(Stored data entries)
━━━━━━━━━━

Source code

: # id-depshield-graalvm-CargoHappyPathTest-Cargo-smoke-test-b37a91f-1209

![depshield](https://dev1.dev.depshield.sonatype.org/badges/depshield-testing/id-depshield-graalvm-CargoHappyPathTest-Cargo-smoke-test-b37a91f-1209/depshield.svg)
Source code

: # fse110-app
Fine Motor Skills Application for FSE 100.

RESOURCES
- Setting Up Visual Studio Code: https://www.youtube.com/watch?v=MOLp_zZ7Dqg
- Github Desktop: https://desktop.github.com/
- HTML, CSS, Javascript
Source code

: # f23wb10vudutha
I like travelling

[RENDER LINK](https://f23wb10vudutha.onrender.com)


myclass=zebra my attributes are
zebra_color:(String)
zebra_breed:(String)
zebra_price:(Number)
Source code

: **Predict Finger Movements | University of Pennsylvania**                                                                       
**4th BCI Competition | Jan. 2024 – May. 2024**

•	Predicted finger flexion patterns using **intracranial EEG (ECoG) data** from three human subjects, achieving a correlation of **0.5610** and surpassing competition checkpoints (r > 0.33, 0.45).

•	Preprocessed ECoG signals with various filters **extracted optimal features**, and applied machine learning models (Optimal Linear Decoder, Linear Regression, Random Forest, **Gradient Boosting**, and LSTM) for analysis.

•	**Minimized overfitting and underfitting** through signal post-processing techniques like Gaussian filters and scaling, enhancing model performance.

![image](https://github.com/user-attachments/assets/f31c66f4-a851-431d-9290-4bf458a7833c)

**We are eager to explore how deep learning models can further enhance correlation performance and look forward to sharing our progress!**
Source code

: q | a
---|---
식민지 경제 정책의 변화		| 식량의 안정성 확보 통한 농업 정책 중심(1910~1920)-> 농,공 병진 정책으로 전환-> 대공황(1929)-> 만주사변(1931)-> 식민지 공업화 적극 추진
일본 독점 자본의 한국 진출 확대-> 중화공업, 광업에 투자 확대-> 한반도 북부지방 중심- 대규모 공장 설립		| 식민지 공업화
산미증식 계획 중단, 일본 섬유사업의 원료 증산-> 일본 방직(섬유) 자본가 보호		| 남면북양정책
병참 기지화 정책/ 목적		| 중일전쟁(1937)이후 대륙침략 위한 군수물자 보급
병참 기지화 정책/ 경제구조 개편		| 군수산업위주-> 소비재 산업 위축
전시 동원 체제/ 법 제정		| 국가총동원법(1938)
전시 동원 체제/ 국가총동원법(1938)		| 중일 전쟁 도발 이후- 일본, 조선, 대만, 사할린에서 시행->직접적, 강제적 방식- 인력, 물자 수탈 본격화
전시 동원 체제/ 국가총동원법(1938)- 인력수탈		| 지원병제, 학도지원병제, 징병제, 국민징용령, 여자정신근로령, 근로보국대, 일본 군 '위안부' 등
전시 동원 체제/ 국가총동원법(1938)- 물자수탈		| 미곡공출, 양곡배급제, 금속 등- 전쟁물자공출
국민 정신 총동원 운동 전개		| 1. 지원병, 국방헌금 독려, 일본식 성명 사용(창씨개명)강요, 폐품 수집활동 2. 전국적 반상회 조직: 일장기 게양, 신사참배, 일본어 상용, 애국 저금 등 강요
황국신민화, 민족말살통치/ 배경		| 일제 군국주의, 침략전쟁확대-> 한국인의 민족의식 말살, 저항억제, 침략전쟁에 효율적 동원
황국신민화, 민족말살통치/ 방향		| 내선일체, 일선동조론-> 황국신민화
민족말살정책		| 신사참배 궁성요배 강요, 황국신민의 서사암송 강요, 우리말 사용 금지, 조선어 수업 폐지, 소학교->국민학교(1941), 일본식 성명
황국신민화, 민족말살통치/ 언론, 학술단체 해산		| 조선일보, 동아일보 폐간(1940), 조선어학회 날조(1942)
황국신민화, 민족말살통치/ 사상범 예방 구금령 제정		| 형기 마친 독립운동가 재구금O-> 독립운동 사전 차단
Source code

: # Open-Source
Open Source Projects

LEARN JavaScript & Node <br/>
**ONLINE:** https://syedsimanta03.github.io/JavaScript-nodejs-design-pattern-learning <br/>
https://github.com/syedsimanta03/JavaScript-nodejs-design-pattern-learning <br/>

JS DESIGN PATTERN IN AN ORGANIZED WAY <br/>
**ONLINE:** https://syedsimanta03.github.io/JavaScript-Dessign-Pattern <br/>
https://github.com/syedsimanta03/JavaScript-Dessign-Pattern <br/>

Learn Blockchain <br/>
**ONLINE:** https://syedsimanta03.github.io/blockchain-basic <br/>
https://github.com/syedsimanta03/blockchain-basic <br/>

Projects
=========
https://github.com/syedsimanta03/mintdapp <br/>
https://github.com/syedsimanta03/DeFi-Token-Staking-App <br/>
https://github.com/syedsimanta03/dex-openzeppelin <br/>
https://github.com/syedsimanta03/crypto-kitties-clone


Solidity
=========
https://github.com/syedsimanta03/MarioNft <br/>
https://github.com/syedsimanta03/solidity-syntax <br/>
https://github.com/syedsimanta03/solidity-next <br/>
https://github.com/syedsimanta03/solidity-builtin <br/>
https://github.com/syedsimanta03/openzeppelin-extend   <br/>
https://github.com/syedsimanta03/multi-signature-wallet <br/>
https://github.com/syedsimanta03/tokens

━━━━━━━━━━

→ Activity
All entries above are to be transcribed verbatim.

→ Solved exercise
Source code

: # id-depshield-graalvm-CargoHappyPathTest-Cargo-smoke-test-b37a91f-1209

![depshield](https://dev1.dev.depshield.sonatype.org/badges/depshield-testing/id-depshield-graalvm-CargoHappyPathTest-Cargo-smoke-test-b37a91f-1209/depshield.svg)
Source code

: # fse110-app
Fine Motor Skills Application for FSE 100.

RESOURCES
- Setting Up Visual Studio Code: https://www.youtube.com/watch?v=MOLp_zZ7Dqg
- Github Desktop: https://desktop.github.com/
- HTML, CSS, Javascript
Source code

: # f23wb10vudutha
I like travelling

[RENDER LINK](https://f23wb10vudutha.onrender.com)


myclass=zebra my attributes are
zebra_color:(String)
zebra_breed:(String)
zebra_price:(Number)
Source code

: **Predict Finger Movements | University of Pennsylvania**                                                                       
**4th BCI Competition | Jan. 2024 – May. 2024**

•	Predicted finger flexion patterns using **intracranial EEG (ECoG) data** from three human subjects, achieving a correlation of **0.5610** and surpassing competition checkpoints (r > 0.33, 0.45).

•	Preprocessed ECoG signals with various filters **extracted optimal features**, and applied machine learning models (Optimal Linear Decoder, Linear Regression, Random Forest, **Gradient Boosting**, and LSTM) for analysis.

•	**Minimized overfitting and underfitting** through signal post-processing techniques like Gaussian filters and scaling, enhancing model performance.

![image](https://github.com/user-attachments/assets/f31c66f4-a851-431d-9290-4bf458a7833c)

**We are eager to explore how deep learning models can further enhance correlation performance and look forward to sharing our progress!**
Source code

: q | a
---|---
식민지 경제 정책의 변화		| 식량의 안정성 확보 통한 농업 정책 중심(1910~1920)-> 농,공 병진 정책으로 전환-> 대공황(1929)-> 만주사변(1931)-> 식민지 공업화 적극 추진
일본 독점 자본의 한국 진출 확대-> 중화공업, 광업에 투자 확대-> 한반도 북부지방 중심- 대규모 공장 설립		| 식민지 공업화
산미증식 계획 중단, 일본 섬유사업의 원료 증산-> 일본 방직(섬유) 자본가 보호		| 남면북양정책
병참 기지화 정책/ 목적		| 중일전쟁(1937)이후 대륙침략 위한 군수물자 보급
병참 기지화 정책/ 경제구조 개편		| 군수산업위주-> 소비재 산업 위축
전시 동원 체제/ 법 제정		| 국가총동원법(1938)
전시 동원 체제/ 국가총동원법(1938)		| 중일 전쟁 도발 이후- 일본, 조선, 대만, 사할린에서 시행->직접적, 강제적 방식- 인력, 물자 수탈 본격화
전시 동원 체제/ 국가총동원법(1938)- 인력수탈		| 지원병제, 학도지원병제, 징병제, 국민징용령, 여자정신근로령, 근로보국대, 일본 군 '위안부' 등
전시 동원 체제/ 국가총동원법(1938)- 물자수탈		| 미곡공출, 양곡배급제, 금속 등- 전쟁물자공출
국민 정신 총동원 운동 전개		| 1. 지원병, 국방헌금 독려, 일본식 성명 사용(창씨개명)강요, 폐품 수집활동 2. 전국적 반상회 조직: 일장기 게양, 신사참배, 일본어 상용, 애국 저금 등 강요
황국신민화, 민족말살통치/ 배경		| 일제 군국주의, 침략전쟁확대-> 한국인의 민족의식 말살, 저항억제, 침략전쟁에 효율적 동원
황국신민화, 민족말살통치/ 방향		| 내선일체, 일선동조론-> 황국신민화
민족말살정책		| 신사참배 궁성요배 강요, 황국신민의 서사암송 강요, 우리말 사용 금지, 조선어 수업 폐지, 소학교->국민학교(1941), 일본식 성명
황국신민화, 민족말살통치/ 언론, 학술단체 해산		| 조선일보, 동아일보 폐간(1940), 조선어학회 날조(1942)
황국신민화, 민족말살통치/ 사상범 예방 구금령 제정		| 형기 마친 독립운동가 재구금O-> 독립운동 사전 차단
Source code

: # Open-Source
Open Source Projects

LEARN JavaScript & Node <br/>
**ONLINE:** https://syedsimanta03.github.io/JavaScript-nodejs-design-pattern-learning <br/>
https://github.com/syedsimanta03/JavaScript-nodejs-design-pattern-learning <br/>

JS DESIGN PATTERN IN AN ORGANIZED WAY <br/>
**ONLINE:** https://syedsimanta03.github.io/JavaScript-Dessign-Pattern <br/>
https://github.com/syedsimanta03/JavaScript-Dessign-Pattern <br/>

Learn Blockchain <br/>
**ONLINE:** https://syedsimanta03.github.io/blockchain-basic <br/>
https://github.com/syedsimanta03/blockchain-basic <br/>

Projects
=========
https://github.com/syedsimanta03/mintdapp <br/>
https://github.com/syedsimanta03/DeFi-Token-Staking-App <br/>
https://github.com/syedsimanta03/dex-openzeppelin <br/>
https://github.com/syedsimanta03/crypto-kitties-clone


Solidity
=========
https://github.com/syedsimanta03/MarioNft <br/>
https://github.com/syedsimanta03/solidity-syntax <br/>
https://github.com/syedsimanta03/solidity-next <br/>
https://github.com/syedsimanta03/solidity-builtin <br/>
https://github.com/syedsimanta03/openzeppelin-extend   <br/>
https://github.com/syedsimanta03/multi-signature-wallet <br/>
https://github.com/syedsimanta03/tokens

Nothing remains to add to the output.